Work instruction: Print every line from the start of the data, and when you reach the line with "Then select the", include it and stop. Pictures are not part of the copy.

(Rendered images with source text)
____

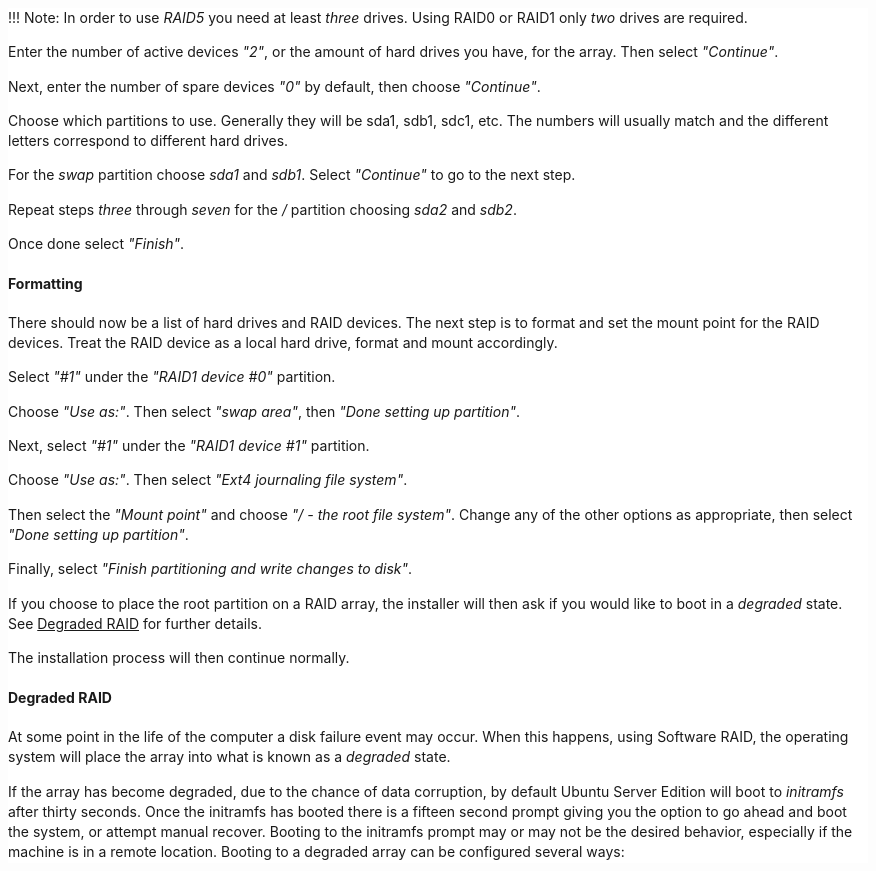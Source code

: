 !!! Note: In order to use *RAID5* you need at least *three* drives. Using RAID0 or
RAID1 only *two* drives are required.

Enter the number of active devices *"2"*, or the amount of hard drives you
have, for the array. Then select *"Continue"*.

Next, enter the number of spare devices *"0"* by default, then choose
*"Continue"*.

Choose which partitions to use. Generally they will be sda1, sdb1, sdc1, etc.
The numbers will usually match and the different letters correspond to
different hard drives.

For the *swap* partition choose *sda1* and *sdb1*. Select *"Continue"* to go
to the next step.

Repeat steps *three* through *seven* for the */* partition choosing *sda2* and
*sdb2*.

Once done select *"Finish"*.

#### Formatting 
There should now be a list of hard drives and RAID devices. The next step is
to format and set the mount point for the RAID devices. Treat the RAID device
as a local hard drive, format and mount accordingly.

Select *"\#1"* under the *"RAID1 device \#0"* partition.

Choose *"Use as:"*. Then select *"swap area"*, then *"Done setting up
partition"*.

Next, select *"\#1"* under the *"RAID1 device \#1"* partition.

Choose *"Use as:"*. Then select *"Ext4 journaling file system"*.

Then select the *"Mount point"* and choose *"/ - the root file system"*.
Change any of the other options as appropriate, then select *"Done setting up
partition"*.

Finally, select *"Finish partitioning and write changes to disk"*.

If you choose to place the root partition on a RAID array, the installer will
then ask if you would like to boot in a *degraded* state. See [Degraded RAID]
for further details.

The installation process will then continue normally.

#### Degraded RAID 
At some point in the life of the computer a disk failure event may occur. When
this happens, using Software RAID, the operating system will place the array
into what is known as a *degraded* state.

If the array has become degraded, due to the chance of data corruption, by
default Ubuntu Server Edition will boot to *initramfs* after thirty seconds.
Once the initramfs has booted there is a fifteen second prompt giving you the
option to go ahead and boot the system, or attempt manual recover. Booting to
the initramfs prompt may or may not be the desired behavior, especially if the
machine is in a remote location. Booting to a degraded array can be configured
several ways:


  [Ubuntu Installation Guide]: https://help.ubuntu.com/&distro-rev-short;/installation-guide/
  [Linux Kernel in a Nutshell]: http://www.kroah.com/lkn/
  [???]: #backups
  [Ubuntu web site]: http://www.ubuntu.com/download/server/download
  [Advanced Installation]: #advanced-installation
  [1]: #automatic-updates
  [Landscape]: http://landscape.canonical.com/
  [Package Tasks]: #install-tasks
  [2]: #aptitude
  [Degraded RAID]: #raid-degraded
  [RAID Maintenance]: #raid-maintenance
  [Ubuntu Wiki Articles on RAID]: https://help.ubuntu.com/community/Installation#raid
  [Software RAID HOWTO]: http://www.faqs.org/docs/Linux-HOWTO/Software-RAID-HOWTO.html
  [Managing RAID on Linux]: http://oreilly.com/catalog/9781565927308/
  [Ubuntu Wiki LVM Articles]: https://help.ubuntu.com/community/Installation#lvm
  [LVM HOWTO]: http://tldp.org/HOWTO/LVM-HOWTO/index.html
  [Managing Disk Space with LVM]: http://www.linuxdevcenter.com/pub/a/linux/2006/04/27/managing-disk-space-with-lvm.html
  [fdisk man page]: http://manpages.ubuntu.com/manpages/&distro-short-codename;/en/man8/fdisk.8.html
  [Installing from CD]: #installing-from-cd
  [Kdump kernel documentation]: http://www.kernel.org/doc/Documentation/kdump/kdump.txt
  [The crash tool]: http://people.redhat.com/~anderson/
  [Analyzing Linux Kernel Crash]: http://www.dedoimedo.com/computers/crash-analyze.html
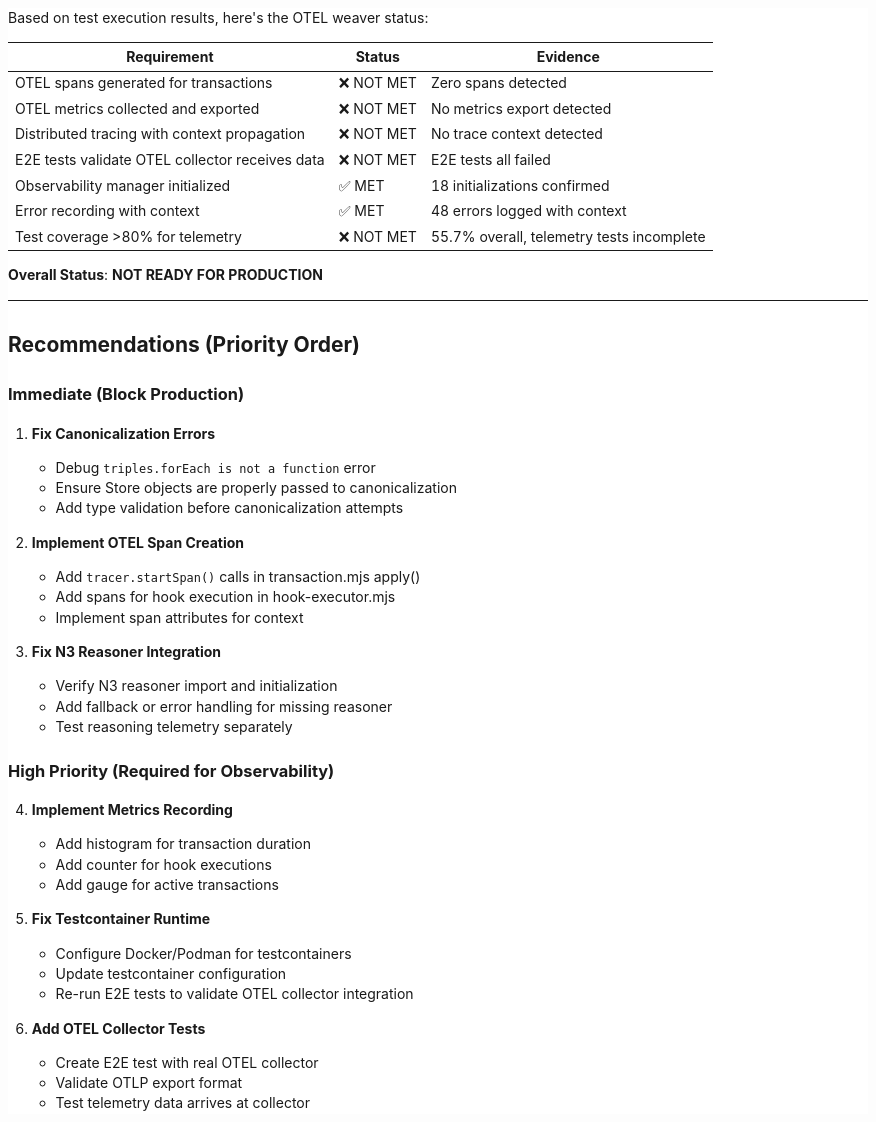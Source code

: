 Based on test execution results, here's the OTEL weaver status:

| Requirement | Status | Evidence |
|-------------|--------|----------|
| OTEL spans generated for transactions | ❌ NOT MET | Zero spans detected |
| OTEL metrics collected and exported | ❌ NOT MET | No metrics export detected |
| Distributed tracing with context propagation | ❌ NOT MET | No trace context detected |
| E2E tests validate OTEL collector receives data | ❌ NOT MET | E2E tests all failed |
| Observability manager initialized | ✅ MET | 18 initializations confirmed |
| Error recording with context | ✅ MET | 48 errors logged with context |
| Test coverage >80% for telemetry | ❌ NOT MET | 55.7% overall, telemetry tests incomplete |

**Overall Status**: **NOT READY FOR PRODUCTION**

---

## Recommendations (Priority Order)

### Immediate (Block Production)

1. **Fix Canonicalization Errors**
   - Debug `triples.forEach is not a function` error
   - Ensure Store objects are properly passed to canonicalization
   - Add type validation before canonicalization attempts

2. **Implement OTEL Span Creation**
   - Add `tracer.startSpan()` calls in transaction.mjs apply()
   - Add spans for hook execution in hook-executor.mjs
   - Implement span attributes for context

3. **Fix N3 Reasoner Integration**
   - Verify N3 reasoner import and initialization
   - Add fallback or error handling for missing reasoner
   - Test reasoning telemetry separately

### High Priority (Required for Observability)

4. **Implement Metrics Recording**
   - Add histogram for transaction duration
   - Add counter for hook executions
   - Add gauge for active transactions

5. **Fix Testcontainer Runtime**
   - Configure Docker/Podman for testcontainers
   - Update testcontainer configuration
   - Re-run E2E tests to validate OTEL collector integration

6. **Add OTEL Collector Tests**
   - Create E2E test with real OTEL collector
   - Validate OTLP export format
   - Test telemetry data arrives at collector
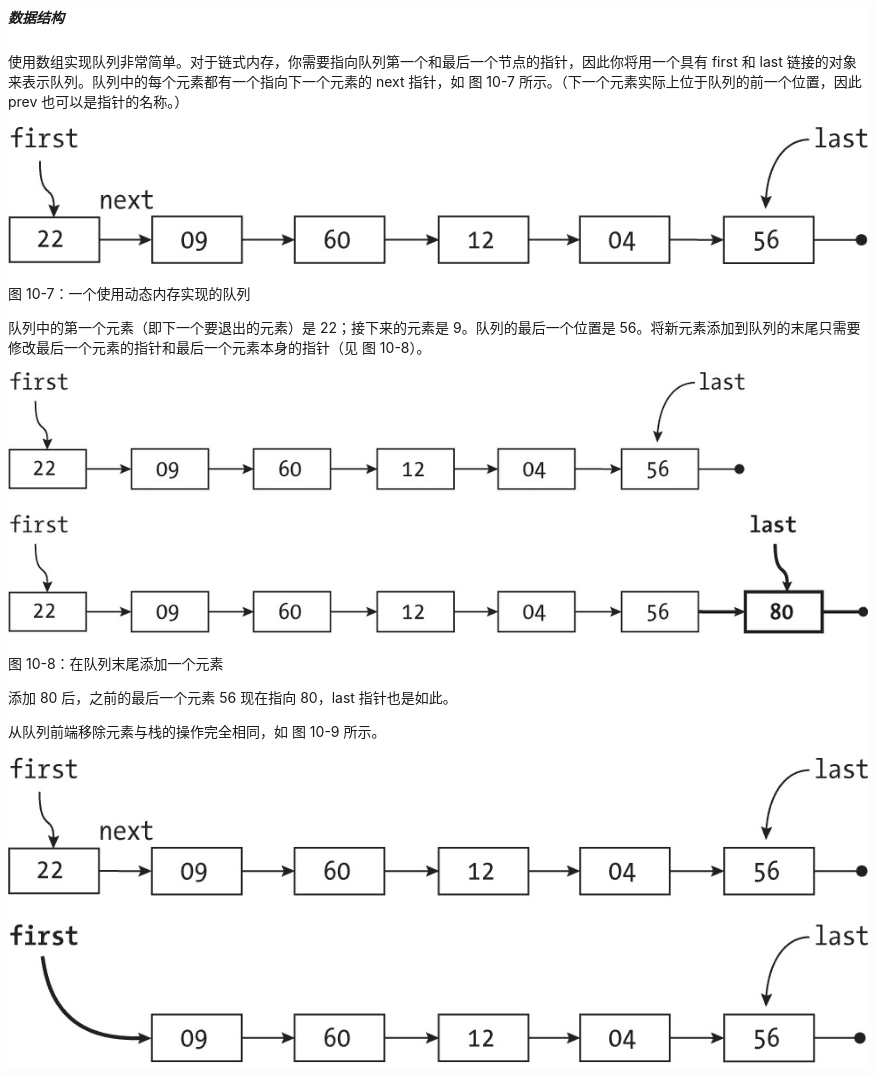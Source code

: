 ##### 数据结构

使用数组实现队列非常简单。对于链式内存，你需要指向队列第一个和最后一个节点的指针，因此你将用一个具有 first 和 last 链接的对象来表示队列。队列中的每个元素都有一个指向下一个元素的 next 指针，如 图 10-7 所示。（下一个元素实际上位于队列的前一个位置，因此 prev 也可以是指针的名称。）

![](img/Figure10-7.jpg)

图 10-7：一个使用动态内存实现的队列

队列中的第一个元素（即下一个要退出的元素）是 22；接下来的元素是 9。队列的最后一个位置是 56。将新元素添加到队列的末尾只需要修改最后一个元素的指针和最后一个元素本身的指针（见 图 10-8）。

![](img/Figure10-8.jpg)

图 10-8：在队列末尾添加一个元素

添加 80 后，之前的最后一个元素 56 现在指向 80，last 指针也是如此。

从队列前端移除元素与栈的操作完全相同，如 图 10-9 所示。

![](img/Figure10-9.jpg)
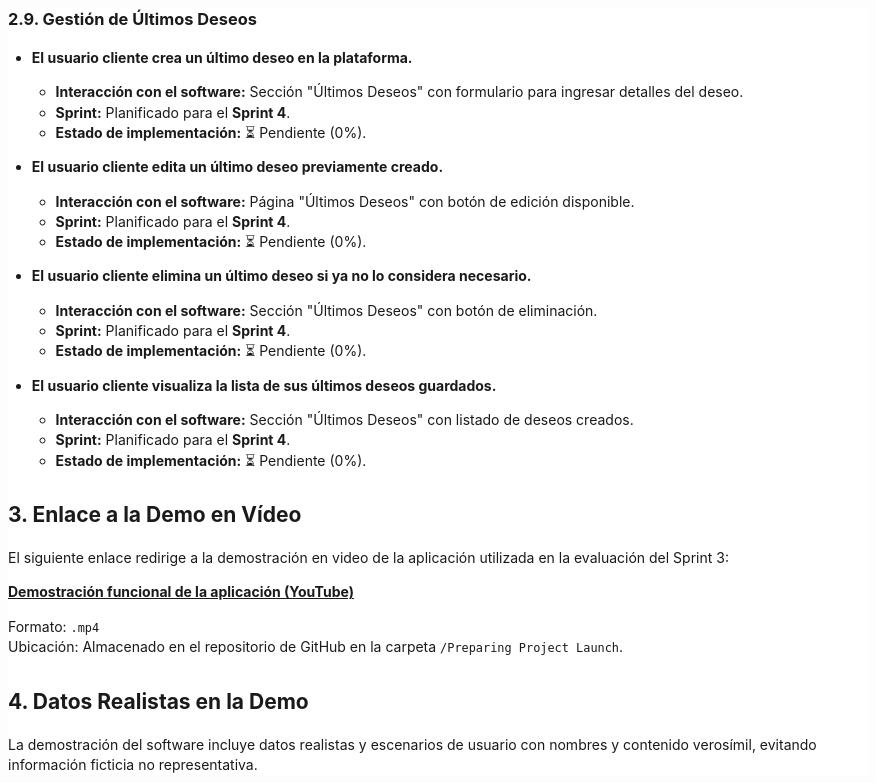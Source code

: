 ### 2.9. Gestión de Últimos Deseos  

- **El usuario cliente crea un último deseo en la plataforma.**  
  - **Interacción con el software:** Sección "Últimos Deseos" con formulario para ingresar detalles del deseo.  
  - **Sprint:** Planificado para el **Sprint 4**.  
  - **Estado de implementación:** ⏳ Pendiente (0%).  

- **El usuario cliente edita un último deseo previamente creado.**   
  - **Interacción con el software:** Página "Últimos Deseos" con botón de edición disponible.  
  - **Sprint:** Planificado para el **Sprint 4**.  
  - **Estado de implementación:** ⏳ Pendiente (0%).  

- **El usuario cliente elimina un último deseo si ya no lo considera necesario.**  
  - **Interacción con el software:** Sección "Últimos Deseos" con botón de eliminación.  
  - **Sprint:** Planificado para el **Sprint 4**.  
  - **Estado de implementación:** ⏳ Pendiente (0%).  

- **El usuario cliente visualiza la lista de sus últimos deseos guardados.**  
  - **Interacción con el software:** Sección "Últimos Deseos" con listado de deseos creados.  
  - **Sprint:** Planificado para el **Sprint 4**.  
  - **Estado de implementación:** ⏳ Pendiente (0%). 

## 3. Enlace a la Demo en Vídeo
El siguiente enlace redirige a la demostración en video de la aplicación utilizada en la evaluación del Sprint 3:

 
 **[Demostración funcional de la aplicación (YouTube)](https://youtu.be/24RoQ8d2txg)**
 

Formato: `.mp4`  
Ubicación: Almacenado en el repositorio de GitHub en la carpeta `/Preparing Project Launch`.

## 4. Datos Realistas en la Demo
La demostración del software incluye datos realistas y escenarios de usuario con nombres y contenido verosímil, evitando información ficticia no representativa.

____

Response:
Source code

: !!! Note: In order to use *RAID5* you need at least *three* drives. Using RAID0 or
RAID1 only *two* drives are required.

Enter the number of active devices *"2"*, or the amount of hard drives you
have, for the array. Then select *"Continue"*.

Next, enter the number of spare devices *"0"* by default, then choose
*"Continue"*.

Choose which partitions to use. Generally they will be sda1, sdb1, sdc1, etc.
The numbers will usually match and the different letters correspond to
different hard drives.

For the *swap* partition choose *sda1* and *sdb1*. Select *"Continue"* to go
to the next step.

Repeat steps *three* through *seven* for the */* partition choosing *sda2* and
*sdb2*.

Once done select *"Finish"*.

#### Formatting 
There should now be a list of hard drives and RAID devices. The next step is
to format and set the mount point for the RAID devices. Treat the RAID device
as a local hard drive, format and mount accordingly.

Select *"\#1"* under the *"RAID1 device \#0"* partition.

Choose *"Use as:"*. Then select *"swap area"*, then *"Done setting up
partition"*.

Next, select *"\#1"* under the *"RAID1 device \#1"* partition.

Choose *"Use as:"*. Then select *"Ext4 journaling file system"*.

Then select the *"Mount point"* and choose *"/ - the root file system"*.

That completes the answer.